Data:

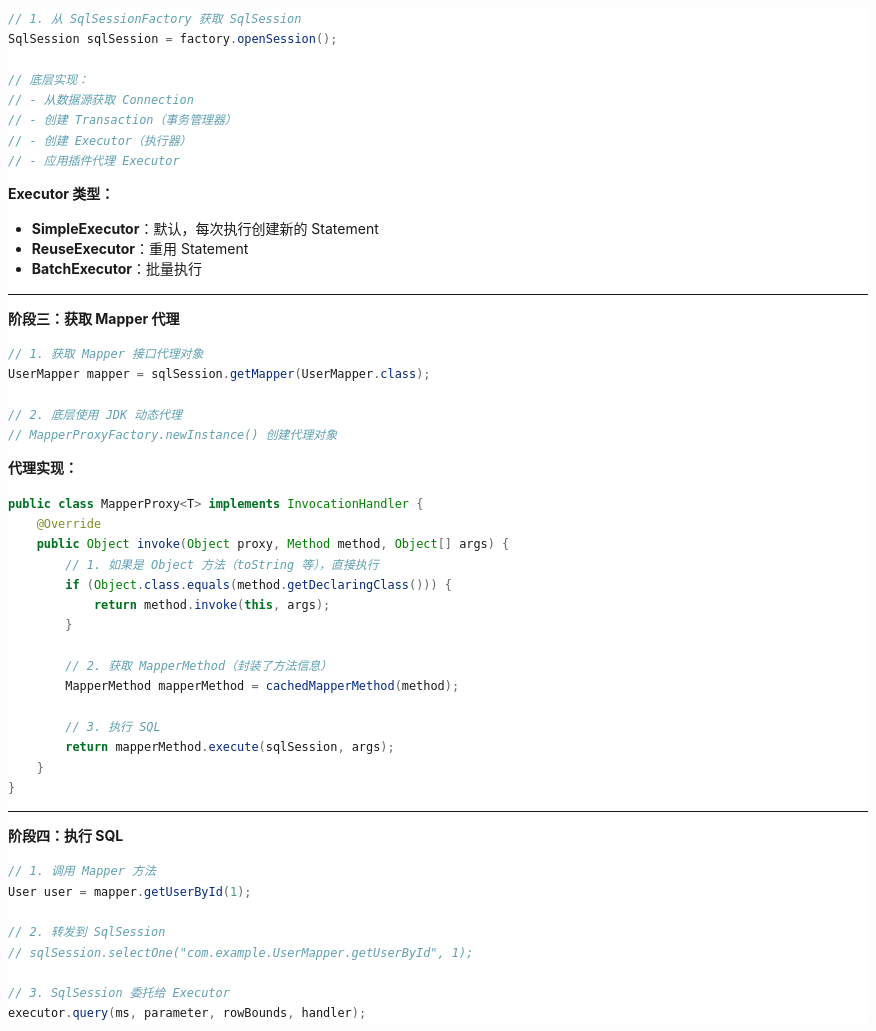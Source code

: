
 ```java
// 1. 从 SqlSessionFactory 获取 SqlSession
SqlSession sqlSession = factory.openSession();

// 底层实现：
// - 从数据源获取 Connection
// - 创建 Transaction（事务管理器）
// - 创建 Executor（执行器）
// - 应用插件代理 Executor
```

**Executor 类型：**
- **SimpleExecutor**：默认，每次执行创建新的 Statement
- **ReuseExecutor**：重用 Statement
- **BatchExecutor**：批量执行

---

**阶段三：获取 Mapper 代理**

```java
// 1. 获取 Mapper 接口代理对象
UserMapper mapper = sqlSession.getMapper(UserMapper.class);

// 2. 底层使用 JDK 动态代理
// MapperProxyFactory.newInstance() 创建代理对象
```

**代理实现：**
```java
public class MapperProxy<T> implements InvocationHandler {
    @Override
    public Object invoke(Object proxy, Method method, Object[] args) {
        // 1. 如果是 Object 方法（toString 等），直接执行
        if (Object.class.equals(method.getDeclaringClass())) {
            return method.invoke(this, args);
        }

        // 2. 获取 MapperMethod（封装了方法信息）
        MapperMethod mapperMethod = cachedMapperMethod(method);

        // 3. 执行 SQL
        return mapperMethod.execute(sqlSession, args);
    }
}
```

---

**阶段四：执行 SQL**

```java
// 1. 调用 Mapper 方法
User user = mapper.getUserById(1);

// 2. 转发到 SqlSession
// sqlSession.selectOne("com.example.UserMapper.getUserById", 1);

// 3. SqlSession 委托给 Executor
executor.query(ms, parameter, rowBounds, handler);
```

--

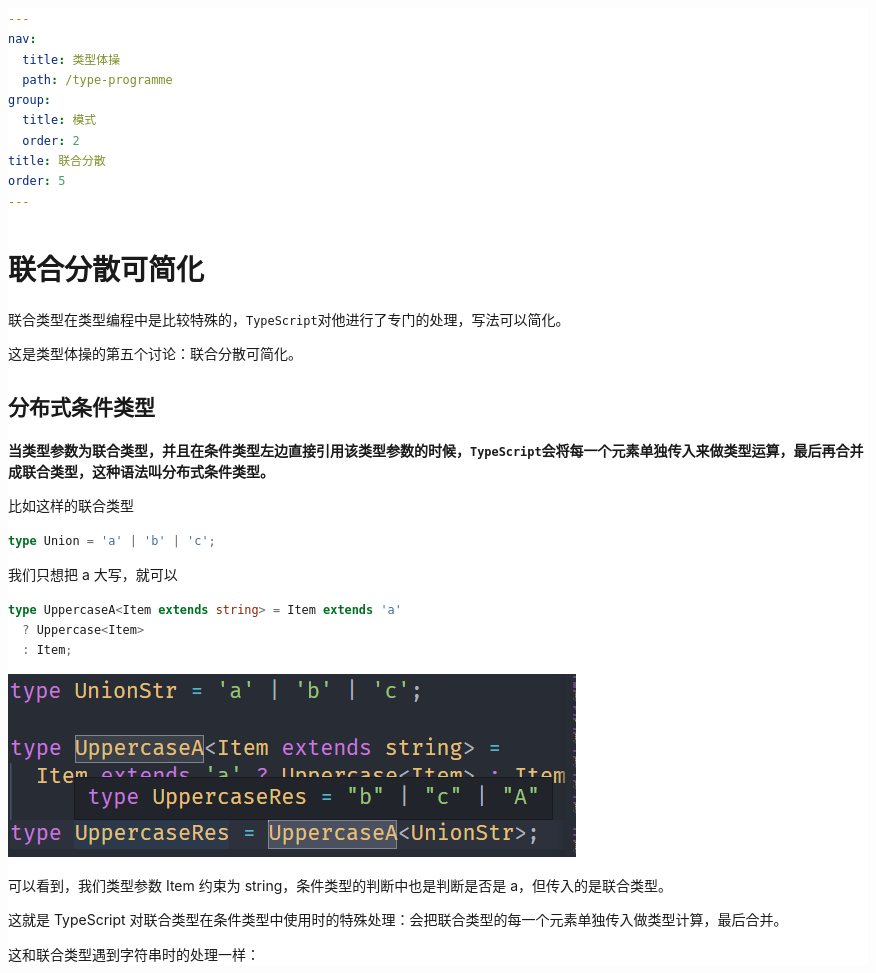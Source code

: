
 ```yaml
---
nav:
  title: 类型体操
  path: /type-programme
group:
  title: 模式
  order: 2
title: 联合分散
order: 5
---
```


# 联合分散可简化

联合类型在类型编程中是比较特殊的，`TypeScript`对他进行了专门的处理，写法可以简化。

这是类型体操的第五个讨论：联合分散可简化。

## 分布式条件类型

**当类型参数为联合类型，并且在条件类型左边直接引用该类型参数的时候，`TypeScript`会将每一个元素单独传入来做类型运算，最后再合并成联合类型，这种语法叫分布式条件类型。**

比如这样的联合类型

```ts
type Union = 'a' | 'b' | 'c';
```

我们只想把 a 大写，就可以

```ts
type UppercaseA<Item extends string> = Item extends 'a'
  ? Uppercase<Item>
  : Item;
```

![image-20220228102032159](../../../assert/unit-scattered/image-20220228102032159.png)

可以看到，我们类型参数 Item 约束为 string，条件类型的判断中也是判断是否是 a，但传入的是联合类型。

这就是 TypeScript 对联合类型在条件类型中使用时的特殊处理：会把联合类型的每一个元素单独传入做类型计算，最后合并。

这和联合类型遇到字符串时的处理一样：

Assigned task: Which of the lines above hold the word "Statement"? Copy each one.

Answer below:
- **SimpleExecutor**：默认，每次执行创建新的 Statement
- **ReuseExecutor**：重用 Statement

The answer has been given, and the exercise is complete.